The 12th Asia and South Pacific Design Automation Conference Technical Program

The 12th Asia and South Pacific Design Automation Conference

Session 5C High-Level Synthesis
Time: 13:30 - 15:35 Thursday, January 25, 2007
Location: Room 414+415
Chairs: Ki-seok Chung (Hanyang Univ., Republic of Korea), Katsuharu Suzuki (NEC, Japan)

5C-1 (Time: 13:30 - 13:55)

Title	Optimization of Arithmetic Datapaths with Finite Word-Length Operands
Author	*Sivaram Gopalakrishnan, Priyank Kalla (University of Utah, United States), Florian Enescu (Georgia State University, United States)
Page	pp. 511 - 516
Keyword	Finite Integer Rings, Modulo Arithmetic
Abstract	This paper presents an approach to area optimization of arithmetic datapaths that perform polynomial computations over bit-vectors with finite widths. Examples of such designs abound in DSP for audio, video and multimedia computations where the input and output bit-vector sizes are dictated by the desired precision. A bit-vector of size m represents integer values reduced modulo 2^m (% 2^m). Therefore, finite word-length bit-vector arithmetic can be modeled as algebra over finite integer rings, where the bit-vector size dictates the ring cardinality. This paper demonstrates how the number-theoretic properties of finite integer rings can be exploited for optimization of bit-vector arithmetic. Along with an analytical model to estimate the implementation cost at RTL, two algorithms are presented to optimize bit-vector arithmetic. Experimental results, conducted within practical CAD settings, demonstrate significant area savings due to our approach.

5C-2 (Time: 13:55 - 14:20)

Title	Exploiting Power-Area Tradeoffs in Behavioural Synthesis through Clock and Operations Throughput Selection
Author	*Marco A. Ochoa-Montiel, Bashir M. Al-Hashimi (University of Southampton, Great Britain), Peter Kollig (Philips Semiconductors, Great Britain)
Page	pp. 517 - 522
Keyword	High Level Synthesis, low power
Abstract	This paper describes a new dynamic-power aware High Level Synthesis (HLS) data path approach that considers the close interrelation between clock choice and operations throughput selection whilst attempting to minimize area, power, or a combination thereof. It is shown that the proposed approach with its compound cost function and its novel clock and operations throughput selection algorithm, obtains solutions with lower power and area than using previous relevant work [11]. Moreover, different power-area tradeoffs can be explored due to the appropriate choice of clock period and operations throughput using our novel approach.
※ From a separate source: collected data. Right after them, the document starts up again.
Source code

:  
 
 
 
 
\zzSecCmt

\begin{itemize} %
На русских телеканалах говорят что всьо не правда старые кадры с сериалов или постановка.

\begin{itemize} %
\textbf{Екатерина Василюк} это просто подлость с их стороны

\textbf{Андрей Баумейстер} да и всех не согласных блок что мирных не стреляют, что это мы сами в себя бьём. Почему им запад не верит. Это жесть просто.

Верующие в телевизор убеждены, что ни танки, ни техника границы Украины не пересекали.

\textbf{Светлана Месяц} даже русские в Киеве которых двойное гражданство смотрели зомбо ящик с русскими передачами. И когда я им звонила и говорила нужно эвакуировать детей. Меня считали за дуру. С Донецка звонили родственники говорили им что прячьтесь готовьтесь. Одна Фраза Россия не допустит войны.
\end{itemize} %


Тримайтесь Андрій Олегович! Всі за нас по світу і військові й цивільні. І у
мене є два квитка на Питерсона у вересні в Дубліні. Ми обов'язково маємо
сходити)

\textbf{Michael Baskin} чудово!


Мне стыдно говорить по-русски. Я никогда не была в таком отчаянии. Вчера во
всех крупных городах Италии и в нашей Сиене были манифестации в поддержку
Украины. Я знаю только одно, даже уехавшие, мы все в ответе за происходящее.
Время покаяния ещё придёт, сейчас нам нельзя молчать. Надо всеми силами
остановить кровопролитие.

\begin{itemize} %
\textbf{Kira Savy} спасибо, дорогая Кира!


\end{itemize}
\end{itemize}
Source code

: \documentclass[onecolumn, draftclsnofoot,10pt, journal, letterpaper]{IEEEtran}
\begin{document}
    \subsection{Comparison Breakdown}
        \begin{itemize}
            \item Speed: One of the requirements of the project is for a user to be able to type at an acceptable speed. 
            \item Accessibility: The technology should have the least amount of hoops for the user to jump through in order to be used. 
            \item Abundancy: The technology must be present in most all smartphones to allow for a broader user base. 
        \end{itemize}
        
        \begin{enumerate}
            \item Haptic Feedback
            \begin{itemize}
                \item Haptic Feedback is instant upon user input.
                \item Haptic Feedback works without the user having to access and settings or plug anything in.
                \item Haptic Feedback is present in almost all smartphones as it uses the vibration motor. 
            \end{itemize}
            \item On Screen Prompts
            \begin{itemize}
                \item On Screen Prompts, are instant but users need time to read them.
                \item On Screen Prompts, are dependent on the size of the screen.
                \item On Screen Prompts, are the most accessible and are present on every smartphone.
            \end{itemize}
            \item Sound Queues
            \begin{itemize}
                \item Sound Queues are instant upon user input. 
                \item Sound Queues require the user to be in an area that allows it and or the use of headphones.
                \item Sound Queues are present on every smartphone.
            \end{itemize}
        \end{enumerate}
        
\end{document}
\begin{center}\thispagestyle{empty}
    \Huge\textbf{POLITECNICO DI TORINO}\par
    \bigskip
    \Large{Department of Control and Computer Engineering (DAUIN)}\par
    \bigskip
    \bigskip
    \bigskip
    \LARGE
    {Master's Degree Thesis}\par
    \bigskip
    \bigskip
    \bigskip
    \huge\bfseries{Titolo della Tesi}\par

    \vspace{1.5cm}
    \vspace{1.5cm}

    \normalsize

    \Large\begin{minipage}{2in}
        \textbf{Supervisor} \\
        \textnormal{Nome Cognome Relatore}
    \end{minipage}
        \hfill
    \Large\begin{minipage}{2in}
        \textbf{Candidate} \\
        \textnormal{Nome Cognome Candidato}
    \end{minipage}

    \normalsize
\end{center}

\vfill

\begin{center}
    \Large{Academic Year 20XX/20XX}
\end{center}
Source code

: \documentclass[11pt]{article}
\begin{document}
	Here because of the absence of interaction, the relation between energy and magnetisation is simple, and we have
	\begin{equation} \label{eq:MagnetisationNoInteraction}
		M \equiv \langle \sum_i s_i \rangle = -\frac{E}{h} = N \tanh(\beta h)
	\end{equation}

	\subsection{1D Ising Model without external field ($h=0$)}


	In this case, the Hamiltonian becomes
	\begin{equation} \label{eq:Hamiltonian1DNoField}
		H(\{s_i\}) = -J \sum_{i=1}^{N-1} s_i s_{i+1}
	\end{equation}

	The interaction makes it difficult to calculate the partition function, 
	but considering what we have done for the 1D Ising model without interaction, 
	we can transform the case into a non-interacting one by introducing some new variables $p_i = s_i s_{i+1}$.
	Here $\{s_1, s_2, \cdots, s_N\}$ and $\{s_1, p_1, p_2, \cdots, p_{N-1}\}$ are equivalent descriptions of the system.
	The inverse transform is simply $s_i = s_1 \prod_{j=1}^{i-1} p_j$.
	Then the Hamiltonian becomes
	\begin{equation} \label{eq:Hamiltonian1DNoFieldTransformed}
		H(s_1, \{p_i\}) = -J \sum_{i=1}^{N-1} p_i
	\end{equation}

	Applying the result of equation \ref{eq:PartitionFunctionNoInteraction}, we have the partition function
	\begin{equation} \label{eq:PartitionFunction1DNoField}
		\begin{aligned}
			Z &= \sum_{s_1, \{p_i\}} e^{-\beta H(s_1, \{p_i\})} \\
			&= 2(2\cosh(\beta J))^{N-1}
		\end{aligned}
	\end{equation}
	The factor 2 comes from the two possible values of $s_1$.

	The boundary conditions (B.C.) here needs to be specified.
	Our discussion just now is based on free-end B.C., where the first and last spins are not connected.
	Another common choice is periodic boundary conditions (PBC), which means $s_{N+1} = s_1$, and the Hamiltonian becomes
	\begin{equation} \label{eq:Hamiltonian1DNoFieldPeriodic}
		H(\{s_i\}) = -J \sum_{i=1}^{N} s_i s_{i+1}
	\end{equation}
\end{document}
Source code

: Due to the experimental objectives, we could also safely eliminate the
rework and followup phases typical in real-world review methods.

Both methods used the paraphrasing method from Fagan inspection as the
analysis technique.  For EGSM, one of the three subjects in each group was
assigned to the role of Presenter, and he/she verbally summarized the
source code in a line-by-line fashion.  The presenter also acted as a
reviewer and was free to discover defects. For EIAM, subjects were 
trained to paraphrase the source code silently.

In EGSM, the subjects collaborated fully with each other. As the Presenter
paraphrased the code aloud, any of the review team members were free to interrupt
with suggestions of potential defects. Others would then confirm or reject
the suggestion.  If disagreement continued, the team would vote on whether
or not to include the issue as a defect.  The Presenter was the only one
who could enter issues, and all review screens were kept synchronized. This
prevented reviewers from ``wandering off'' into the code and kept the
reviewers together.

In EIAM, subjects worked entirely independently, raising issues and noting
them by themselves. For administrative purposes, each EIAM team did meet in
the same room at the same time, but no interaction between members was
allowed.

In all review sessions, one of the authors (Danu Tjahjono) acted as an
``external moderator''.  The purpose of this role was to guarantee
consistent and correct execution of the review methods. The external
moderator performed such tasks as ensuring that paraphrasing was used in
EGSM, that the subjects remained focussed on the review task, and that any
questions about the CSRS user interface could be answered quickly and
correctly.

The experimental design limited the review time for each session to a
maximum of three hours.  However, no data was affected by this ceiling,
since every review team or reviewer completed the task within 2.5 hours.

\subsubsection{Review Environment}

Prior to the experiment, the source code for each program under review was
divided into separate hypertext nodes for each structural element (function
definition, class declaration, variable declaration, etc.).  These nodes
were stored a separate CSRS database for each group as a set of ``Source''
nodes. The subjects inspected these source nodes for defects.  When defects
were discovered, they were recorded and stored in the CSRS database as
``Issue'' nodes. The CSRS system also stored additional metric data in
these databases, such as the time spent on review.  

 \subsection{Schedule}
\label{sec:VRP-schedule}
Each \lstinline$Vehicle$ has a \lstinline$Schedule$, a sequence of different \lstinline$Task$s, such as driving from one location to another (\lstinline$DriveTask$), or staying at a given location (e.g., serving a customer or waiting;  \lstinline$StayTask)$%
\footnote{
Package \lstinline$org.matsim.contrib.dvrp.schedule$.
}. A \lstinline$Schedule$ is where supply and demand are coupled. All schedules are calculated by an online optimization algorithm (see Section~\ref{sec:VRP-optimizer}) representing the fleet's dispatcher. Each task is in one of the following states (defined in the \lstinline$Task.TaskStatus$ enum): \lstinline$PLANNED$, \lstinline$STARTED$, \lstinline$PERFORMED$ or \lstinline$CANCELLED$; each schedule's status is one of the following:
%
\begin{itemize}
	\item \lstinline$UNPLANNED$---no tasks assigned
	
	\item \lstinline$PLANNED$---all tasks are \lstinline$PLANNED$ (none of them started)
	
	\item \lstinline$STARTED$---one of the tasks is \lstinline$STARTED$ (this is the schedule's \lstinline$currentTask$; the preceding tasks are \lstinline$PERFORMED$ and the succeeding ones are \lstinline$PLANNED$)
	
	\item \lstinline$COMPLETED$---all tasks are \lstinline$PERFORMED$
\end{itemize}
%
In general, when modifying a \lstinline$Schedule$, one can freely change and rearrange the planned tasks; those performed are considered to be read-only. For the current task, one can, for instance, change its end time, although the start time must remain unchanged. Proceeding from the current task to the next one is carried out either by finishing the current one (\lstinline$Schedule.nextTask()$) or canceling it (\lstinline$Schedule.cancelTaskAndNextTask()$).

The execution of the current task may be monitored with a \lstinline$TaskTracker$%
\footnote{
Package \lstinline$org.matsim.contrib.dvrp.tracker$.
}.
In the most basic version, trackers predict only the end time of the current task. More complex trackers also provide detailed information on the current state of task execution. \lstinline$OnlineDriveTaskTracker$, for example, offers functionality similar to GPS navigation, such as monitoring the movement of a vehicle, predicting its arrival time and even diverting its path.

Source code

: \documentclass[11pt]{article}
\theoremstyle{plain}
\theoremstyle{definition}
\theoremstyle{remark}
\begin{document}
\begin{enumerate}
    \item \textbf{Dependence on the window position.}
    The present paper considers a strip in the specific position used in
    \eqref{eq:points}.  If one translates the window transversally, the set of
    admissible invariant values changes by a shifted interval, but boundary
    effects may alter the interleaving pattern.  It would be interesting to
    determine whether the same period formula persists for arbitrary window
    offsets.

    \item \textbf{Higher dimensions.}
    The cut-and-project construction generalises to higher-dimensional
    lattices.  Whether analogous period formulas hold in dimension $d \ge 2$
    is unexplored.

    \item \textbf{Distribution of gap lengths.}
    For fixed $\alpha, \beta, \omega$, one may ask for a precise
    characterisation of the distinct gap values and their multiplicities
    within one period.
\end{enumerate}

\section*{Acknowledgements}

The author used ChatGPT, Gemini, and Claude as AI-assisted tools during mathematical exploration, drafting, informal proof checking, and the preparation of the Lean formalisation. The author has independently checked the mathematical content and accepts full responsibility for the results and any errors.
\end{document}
5C-3 (Time: 14:20 - 14:45)

Title	A Parameterized Architecture Model in High Level Synthesis for Image Processing Applications
Author	*Yazhuo Dong, Yong Dou (National University of Defense Technology, China)
Page	pp. 523 - 528
Keyword	high level synthesis, image processing, data reuse
Abstract	Most image processing applications are computationally intensive and data intensive. Reconfigurable hardware boards provide a convenient and flexible solution to speed up these algorithms. To get a high performance design without going through the time-consuming hardware design process for each different algorithm, we present a universal parameterized architecture in high level synthesis to generate the hardware frames for all image processing applications automatically. The value of the parameters which decide the target architecture can be obtained from the compiler. The algorithm how to get these parameters is also discussed in this paper.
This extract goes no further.